Add best practice for warpSize handling

neon60 · neon60 · commit 6c47c692049b · 2025-06-13T12:42:42.000+02:00
diff --git a/docs/how-to/hip_cpp_language_extensions.rst b/docs/how-to/hip_cpp_language_extensions.rst
@@ -411,18 +411,18 @@ warpSize
 ================================================================================
 
 The ``warpSize`` constant contains the number of threads per warp for the given
-target device. It can differ between different architectures, see the
-:doc:`hardware features <../reference/hardware_features>` for more
-information.
+target device. On AMD hardware, this is referred to as ``wavefront size``, which 
+may vary depending on the architecture. For more details, see the
+:doc:`hardware features <../reference/hardware_features>`.
 
 Since ``warpSize`` can differ between devices, it can not be assumed to be a
 compile-time constant on the host. It has to be queried using
 :cpp:func:`hipDeviceGetAttribute` or :cpp:func:`hipDeviceGetProperties`, e.g.:
 
 .. code-block:: cpp
 
-    int val;
-    hipDeviceGetAttribute(&val, hipDeviceAttributeWarpSize, deviceId);
+    int warpSizeHost;
+    hipDeviceGetAttribute(&warpSizeHost, hipDeviceAttributeWarpSize, deviceId);
 
 .. note::
 
@@ -433,6 +433,130 @@ compile-time constant on the host. It has to be queried using
   of 32 can run on devices with a ``warpSize`` of 64, it only utilizes half of
   the compute resources.
 
+The ``warpSize`` parameter will no longer be a compile-time constant in a future
+release of ROCm, however it will be still early folded by the compiler, which
+means it can be used for loop bounds and supports loop unrolling similarly to
+compile-time warp size.
+
+If the compile time warp size is still required, for example to select the correct
+mask type or code path at compile time, the recommended approach is to determine
+the warp size of the GPU on host side and setup the kernel accordingly, as shown
+in the following block reduce example.
+
+The ``block_reduce`` kernel has a template parameter for warp size and performs
+a reduction operation in two main phases:
+
+- Shared memory reduction: Reduction is performed iteratively, halving the
+  number of active threads each step until only a warp remains
+  (32 or 64 threads, depending on the device).
+
+- Warp-level reduction: Once the shared memory reduction completes, the
+  remaining threads use warp-level shuffling to sum the remaining values. This
+  is done efficiently with the ``__shfl_down`` intrinsic, which allows threads within
+  the warp to exchange values without explicit synchronization.
+
+.. tab-set::
+
+    .. tab-item:: WarpSize Template Parameter
+       :sync: template-warpsize
+
+       .. literalinclude:: ../tools/example_codes/template_warp_size_reduction.hip
+          :start-after: // [Sphinx template warp size block reduction kernel start]

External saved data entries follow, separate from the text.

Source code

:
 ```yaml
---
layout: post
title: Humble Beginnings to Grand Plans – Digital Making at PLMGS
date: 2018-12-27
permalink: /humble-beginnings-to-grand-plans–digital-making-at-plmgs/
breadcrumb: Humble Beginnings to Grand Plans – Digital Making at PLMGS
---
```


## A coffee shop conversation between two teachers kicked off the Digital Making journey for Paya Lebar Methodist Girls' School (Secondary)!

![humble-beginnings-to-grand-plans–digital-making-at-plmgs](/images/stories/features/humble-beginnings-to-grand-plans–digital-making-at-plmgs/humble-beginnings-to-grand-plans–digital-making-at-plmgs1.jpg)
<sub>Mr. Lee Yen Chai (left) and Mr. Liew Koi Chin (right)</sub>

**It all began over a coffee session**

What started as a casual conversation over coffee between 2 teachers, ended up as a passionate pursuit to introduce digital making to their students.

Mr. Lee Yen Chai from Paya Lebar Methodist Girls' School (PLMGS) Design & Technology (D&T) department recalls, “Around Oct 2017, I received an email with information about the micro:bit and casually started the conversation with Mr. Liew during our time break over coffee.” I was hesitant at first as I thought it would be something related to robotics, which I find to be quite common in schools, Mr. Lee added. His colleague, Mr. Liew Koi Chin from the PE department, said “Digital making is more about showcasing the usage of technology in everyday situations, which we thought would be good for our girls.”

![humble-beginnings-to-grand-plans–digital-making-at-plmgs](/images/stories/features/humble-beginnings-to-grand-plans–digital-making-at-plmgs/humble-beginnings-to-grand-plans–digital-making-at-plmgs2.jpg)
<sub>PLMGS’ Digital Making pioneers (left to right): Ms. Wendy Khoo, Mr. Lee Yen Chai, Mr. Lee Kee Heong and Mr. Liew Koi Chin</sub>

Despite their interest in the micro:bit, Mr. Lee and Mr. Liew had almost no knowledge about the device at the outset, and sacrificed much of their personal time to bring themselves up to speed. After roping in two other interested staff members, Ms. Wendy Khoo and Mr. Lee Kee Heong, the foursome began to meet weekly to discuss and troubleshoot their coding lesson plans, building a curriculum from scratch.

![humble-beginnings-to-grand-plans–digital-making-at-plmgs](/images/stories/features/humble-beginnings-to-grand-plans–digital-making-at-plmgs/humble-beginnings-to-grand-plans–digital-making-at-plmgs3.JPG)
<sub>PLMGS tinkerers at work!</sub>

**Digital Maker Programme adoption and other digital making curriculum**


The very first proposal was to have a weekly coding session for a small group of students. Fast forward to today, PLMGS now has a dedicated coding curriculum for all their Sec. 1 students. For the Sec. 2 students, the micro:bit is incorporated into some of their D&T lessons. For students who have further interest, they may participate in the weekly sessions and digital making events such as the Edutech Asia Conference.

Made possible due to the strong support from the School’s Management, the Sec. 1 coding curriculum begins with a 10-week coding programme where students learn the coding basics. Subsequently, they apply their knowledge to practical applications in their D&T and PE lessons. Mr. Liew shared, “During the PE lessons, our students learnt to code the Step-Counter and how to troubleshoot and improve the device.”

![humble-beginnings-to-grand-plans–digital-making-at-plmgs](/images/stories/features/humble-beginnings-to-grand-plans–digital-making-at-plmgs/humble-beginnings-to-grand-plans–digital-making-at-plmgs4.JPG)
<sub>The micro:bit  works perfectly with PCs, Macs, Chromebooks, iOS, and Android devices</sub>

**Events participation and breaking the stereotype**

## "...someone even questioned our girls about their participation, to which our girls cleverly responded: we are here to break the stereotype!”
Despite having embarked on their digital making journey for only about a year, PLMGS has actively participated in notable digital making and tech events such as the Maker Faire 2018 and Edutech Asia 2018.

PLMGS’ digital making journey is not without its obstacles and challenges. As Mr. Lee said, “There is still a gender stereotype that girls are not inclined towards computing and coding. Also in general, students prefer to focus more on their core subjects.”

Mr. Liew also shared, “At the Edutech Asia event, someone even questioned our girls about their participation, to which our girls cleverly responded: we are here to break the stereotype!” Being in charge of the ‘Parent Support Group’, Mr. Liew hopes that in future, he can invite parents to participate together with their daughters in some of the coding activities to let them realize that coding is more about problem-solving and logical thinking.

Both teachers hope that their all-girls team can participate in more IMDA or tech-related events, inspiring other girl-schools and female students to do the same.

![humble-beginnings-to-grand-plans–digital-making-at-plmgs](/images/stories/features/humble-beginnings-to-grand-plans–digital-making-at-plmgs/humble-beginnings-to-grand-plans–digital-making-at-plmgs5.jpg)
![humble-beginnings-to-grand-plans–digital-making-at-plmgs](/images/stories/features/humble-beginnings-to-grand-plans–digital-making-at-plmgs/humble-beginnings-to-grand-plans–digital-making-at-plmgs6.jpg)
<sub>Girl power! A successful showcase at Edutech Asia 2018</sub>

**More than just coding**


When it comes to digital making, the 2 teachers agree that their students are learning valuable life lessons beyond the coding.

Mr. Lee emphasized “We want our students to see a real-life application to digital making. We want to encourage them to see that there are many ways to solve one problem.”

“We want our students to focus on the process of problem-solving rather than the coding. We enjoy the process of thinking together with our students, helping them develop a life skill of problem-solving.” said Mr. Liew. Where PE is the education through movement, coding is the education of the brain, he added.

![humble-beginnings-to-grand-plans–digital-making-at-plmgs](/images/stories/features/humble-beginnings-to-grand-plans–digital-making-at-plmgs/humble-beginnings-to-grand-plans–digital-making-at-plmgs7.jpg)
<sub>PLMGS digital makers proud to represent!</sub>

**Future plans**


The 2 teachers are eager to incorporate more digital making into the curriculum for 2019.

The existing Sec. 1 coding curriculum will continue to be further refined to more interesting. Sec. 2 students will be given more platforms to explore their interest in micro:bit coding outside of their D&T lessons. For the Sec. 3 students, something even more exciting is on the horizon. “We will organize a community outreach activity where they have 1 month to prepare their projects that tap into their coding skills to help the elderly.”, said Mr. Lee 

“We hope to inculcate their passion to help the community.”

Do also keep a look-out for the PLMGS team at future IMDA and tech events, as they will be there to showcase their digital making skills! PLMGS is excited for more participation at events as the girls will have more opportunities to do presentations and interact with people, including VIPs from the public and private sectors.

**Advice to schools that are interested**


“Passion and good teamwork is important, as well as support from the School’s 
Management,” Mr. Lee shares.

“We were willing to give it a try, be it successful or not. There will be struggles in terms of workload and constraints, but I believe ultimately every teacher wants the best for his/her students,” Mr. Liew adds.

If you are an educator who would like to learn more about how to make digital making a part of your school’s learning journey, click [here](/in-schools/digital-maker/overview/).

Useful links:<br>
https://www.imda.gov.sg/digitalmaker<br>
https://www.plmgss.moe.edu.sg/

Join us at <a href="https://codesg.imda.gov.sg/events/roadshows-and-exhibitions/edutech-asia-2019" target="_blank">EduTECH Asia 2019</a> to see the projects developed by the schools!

+          :end-before: // [Sphinx template warp size block reduction kernel end]
+          :language: cpp
+
+
+    .. tab-item:: HIP warpSize
+       :sync: hip-warpsize
+
+       .. literalinclude:: ../tools/example_codes/warp_size_reduction.hip
+          :start-after: // [Sphinx HIP warp size block reduction kernel start]
+          :end-before: // [Sphinx HIP warp size block reduction kernel end]
+          :language: cpp
+
+The host code with the main function:
+
+- Retrieves the warp size of the GPU (``warpSizeHost``) to determine the optimal
+  kernel configuration.
+
+- Allocates device memory (``d_data`` for input, ``d_results`` for block-wise
+  output) and initializes the input vector to 1.
+
+- Generates the mask variables for every warp and copies them to the device.
+
+  .. tab-set::
+
+      .. tab-item:: Compile-time WarpSize
+         :sync: template-warpsize
+
+         .. literalinclude:: ../tools/example_codes/template_warp_size_reduction.hip
+            :start-after: // [Sphinx template warp size mask generation start]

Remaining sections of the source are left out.